Knee pain that is deep and aching, worsens with weight-bearing activity, and is accompanied by swelling that keeps recurring may indicate damage to the articular cartilage lining the joint. Cartilage injuries are common in sport, are frequently found alongside ACL and meniscal tears, and require early assessment to prevent progressive joint damage
Articular cartilage is the smooth white tissue covering the ends of the bones within the knee joint. It allows frictionless movement and absorbs impact. Unlike most tissues in the body, articular cartilage has very limited natural healing capacity because it has no blood supply. This means that unmanaged cartilage defects tend to progressively enlarge and ultimately accelerate the development of knee arthritis.
Grade I (Superficial): Softening and surface irregularity of the cartilage without a full-thickness defect. The cartilage surface shows blistering or fibrillation but remains continuous. Often an incidental finding on MRI or arthroscopy and may not require specific surgical treatment.
Grade II (Partial Thickness): A defect extending less than half the depth of the cartilage. The bone is not exposed. Partial thickness defects can be painful and progressive, particularly in younger active patients.
Grade III (Deep Partial to Full Thickness): A defect extending to more than half the cartilage depth, reaching toward the subchondral bone but not fully breaching it. Grade III lesions cause significant pain with loading and are associated with progressive joint degeneration if left untreated.
Grade IV (Full Thickness): Complete loss of cartilage exposing the subchondral bone. The bone surface is visible at the base of the defect. Grade IV lesions cause bone-on-bone contact during weight-bearing and are associated with significant pain and accelerated development of knee arthritis.
Osteochondral Defect: An injury involving both the overlying articular cartilage and the underlying subchondral bone, often resulting from trauma or osteochondritis dissecans. A fragment of bone and cartilage may be partially or completely detached, creating a loose body within the knee joint.
Acute traumatic impact during sport, such as a direct blow to the knee from a collision, a landing from height, or a twisting injury with an axial compressive component, can shear a fragment of cartilage from the underlying bone in a single event.
Chronic repetitive loading from sport and physical activity gradually wears the cartilage surface over time, particularly in areas of high contact stress such as the medial femoral condyle. Runners, footballers, and kabaddi players are among the most commonly affected groups in Bangalore.
Co-existing joint pathology including ACL instability, meniscal tears, and lower limb malalignment alter the pattern of contact stress within the knee and accelerate cartilage wear in specific locations. It is common to find cartilage damage alongside ACL and meniscal injuries at the time of arthroscopy.

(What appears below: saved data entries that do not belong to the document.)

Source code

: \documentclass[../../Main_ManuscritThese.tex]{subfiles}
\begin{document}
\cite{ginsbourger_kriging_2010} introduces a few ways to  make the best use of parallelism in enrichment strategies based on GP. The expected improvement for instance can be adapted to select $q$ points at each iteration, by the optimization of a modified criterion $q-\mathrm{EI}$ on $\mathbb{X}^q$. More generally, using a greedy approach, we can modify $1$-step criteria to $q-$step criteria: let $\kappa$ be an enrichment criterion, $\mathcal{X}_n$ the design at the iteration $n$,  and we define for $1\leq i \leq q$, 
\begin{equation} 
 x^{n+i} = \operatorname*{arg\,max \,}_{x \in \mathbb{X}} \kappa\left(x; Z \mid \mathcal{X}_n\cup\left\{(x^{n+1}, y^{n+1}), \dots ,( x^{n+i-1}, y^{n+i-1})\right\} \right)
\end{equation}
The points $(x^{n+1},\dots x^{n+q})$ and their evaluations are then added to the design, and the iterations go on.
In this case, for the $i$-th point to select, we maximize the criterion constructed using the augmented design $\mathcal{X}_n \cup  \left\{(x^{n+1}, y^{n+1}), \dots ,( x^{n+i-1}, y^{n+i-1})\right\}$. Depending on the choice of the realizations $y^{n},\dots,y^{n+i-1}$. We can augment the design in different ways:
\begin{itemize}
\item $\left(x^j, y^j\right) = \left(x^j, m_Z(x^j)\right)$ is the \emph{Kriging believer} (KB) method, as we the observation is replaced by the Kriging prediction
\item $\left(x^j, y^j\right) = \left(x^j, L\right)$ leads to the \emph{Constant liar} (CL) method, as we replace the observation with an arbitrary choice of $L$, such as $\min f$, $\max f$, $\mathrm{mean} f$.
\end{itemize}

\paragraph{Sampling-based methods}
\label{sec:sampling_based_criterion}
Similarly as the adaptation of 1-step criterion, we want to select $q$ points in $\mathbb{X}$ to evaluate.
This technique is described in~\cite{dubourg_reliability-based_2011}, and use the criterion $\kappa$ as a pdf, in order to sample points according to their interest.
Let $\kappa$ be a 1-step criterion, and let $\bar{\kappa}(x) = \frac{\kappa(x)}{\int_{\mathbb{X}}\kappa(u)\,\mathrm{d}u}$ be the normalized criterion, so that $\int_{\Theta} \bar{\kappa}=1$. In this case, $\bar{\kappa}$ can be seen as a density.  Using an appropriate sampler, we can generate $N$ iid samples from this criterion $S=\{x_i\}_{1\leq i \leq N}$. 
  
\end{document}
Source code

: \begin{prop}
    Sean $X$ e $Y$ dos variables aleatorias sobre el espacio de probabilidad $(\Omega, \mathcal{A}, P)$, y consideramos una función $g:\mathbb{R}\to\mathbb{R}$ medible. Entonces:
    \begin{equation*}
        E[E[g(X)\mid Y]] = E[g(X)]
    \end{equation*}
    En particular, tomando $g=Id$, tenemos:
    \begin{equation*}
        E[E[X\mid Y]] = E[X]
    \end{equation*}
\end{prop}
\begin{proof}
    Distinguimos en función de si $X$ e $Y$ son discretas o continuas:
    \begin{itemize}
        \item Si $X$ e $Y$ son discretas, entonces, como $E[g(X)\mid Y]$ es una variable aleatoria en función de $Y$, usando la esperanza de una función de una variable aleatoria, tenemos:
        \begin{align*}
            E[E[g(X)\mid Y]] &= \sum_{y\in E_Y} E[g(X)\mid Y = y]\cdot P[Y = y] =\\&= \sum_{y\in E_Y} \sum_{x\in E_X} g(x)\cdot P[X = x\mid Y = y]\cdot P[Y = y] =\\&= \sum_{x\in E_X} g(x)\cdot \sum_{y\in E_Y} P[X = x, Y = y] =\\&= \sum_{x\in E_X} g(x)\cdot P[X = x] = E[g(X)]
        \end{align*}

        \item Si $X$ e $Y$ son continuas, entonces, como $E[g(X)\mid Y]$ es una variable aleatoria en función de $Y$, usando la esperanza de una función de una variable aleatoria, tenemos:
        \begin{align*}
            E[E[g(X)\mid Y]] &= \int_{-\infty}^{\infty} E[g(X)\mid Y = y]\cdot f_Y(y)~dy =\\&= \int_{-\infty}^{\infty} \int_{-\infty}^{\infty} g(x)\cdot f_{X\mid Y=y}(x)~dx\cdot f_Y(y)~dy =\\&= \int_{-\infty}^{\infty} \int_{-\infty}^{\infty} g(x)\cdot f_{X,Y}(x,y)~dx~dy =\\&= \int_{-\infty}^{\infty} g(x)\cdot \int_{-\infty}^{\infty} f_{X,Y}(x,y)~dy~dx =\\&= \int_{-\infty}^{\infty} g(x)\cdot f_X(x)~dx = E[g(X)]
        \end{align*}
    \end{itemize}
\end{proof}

Osteochondritis dissecans, a condition in which a segment of subchondral bone loses its blood supply, is a specific cause of osteochondral defects, most commonly affecting the lateral aspect of the medial femoral condyle in adolescents and young adults.
Inflammatory conditions including rheumatoid arthritis directly attack and erode articular cartilage through enzymatic destruction of the cartilage matrix, producing diffuse rather than focal cartilage loss.
Clinical examination identifies the area of maximal tenderness, assesses for joint effusion, and tests for associated ligamentous and meniscal pathology that frequently accompanies cartilage injury. However, articular cartilage damage does not produce specific clinical signs that reliably distinguish it from other intra-articular pathology, making imaging essential for an accurate diagnosis.
MRI is the gold standard investigation for knee cartilage assessment, providing detailed information on cartilage thickness, signal intensity, the presence of subchondral bone oedema or cysts, and any associated osteochondral fragments. Dedicated cartilage-sensitive MRI sequences provide quantitative assessment of cartilage quality and help grade the severity of the defect. Plain X-rays may show joint space narrowing in advanced cartilage loss but are frequently normal in early and moderate disease, making MRI the preferred investigation when cartilage injury is suspected. Diagnostic arthroscopy remains the most accurate method of directly visualising and grading cartilage defects, and allows treatment to be performed in the same operative session when appropriate.
For smaller focal cartilage defects with intact surrounding cartilage, Dr. Kushalappa performs microfracture, an arthroscopic technique where small perforations are made in the underlying bone to stimulate a healing fibrocartilage response from bone marrow stem cells. This is a first-line procedure for focal defects under 2 to 3 cm in size.
Articular cartilage has very limited capacity for natural regeneration. Microfracture produces a fibrocartilage repair tissue that is biomechanically inferior to native hyaline cartilage but adequate for most functional demands. More advanced techniques such as cartilage transplantation are available for larger defects.